As it turned out, Kent Baker, Brad Burton and Albro Lundy III found that a little help from a friend translated into a notable settlement with Sempra Energy, which could go as high as $1.9 billion and possibly bring millions of dollars to the casual beachside firm.


The settlement is well-positioned to be among one of the upper-echelon of class-action payouts and could go down as one of the biggest to date, excluding the tobacco industry’s $10 billion settlement with the federal government.


The group, partners in the Hermosa Beach law firm Baker Burton & Lundy, became involved with the case in 1999 after receiving a tip from an old pal, Lance Astrella.


The Denver-based attorney represented a client who in the late ’90s built pipelines for natural gas provider El Paso Corp. When El Paso dropped Astrella’s client as a vendor with no explanation, the client sued and lost. But the discovery documents El Paso produced for Astrella’s firm, some 200,000 documents in about 60 boxes, contained a smoking gun that apparently had been overlooked.


It was an agenda from a 1996 meeting in a Phoenix hotel room attended by top executives of Sempra-owned San Diego Gas & Electric Co. and Southern California Gas Co. as well as executives from El Paso and several other energy companies. The companies agreed to divide up California and New Mexico markets in order to avoid competition that would drive consumer prices down. The agenda even had the signature of an El Paso senior executive doodled repeatedly in the margin.


Since the document implied collusion among the big companies, it was the key piece of evidence that led to a lawsuit against the energy companies.


“You never find evidence like that,” Baker said. “They said it was just a regular meeting, but 11 guys in a hotel room?”



Big guns


Sensing the potential consequence and scope of the case, Baker Burton & Lundy needed a big gun, so the little firm partnered with Thomas V. Girardi’s firm, Girardi and Keese. Girardi had scored high-profile class-action wins against energy giants Pacific Gas & Electric Co., Unocal Corp. and Exxon Mobil Corp.


Getting a big partner turned out to be a wise move for Baker Burton.


“Most tort lawyers who would consider taking on a big case have to turn to a larger firm for help,” said Antony Stuart of Stuart Law Firm P.C., a past president of the Consumer Attorneys Association of Los Angeles, a local association of plaintiff’s lawyers with 2,500 members. “It’s about purse strings and about expertise as to how the case should be handled, down to the best experts to put on the case.”

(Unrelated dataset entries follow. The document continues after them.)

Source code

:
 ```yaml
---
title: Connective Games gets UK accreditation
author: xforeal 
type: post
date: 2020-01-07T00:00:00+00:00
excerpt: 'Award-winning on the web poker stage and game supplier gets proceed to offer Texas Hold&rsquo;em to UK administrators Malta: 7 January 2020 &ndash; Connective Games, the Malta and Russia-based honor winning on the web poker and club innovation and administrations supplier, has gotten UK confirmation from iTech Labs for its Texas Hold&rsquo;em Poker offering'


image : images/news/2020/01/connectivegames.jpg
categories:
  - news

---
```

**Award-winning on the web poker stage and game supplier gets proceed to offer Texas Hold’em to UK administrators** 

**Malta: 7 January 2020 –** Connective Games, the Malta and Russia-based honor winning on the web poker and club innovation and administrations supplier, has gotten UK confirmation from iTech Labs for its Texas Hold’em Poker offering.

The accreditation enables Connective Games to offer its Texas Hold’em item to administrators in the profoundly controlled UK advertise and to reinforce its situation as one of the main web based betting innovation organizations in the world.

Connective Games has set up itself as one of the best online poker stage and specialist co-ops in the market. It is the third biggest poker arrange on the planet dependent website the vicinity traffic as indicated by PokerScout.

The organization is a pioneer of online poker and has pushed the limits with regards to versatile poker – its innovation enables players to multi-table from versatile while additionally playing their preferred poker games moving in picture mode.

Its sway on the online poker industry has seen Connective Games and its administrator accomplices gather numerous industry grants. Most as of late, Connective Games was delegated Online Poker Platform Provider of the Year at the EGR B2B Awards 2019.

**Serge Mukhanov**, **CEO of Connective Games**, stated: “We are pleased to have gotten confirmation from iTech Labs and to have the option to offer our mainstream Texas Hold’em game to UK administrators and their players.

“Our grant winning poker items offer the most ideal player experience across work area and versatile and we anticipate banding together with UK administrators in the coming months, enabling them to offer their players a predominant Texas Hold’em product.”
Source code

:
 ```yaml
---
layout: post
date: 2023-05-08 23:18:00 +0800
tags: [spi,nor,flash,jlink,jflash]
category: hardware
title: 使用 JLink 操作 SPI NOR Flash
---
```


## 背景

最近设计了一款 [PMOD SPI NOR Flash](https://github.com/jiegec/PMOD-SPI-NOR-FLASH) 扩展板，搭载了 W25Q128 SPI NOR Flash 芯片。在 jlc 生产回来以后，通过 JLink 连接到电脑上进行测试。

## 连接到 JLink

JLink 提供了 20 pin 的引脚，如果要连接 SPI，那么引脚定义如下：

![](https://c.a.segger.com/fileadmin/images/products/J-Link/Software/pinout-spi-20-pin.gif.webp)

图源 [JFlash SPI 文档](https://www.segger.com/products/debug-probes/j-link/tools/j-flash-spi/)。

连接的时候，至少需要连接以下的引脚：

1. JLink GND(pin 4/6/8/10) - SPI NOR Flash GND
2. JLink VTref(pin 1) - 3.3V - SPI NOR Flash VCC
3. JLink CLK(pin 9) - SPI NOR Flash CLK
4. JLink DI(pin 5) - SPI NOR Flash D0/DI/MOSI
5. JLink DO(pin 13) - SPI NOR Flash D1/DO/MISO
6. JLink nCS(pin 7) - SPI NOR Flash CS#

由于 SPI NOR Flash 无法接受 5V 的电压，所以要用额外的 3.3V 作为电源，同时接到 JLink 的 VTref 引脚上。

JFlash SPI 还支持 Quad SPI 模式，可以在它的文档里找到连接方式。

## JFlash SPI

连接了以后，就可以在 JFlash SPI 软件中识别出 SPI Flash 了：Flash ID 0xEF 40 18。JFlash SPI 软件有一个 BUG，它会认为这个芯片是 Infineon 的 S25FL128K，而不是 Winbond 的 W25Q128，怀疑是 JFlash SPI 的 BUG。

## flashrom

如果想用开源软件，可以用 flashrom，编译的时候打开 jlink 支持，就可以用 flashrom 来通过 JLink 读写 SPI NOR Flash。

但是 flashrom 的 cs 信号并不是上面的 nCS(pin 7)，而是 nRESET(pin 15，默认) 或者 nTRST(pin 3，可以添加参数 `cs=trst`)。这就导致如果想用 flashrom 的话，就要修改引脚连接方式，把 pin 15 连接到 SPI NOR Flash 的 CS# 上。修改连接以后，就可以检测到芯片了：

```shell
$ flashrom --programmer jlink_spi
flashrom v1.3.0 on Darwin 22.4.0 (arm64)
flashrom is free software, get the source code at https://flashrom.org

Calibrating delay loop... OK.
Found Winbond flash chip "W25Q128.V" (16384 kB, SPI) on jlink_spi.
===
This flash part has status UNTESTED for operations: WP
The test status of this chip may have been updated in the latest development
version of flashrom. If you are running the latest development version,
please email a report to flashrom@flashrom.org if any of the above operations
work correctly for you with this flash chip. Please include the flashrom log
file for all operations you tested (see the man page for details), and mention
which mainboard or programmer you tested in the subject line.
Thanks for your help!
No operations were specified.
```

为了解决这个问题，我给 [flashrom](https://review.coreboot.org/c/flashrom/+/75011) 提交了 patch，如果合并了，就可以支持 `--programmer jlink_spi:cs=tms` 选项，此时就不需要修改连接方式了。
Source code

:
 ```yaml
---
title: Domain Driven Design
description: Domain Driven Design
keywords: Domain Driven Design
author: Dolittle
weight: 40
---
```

Bigger firms can provide loans to smaller firms during years of costly litigation, during which little or no money may flow to the little firm. And big firms often absorb the costs of experts and depositions. The larger, more well-known firm’s name can become a decisive factor in a case, even if the managing partner of the bigger firm has little involvement.


“The defendant knows that the big firm has the capability of prosecuting the case to an even higher verdict than the settlement,” Stuart explained. “Then the small firm has done the best job it can for its clients and accomplished a larger settlement which it couldn’t have done on its own.”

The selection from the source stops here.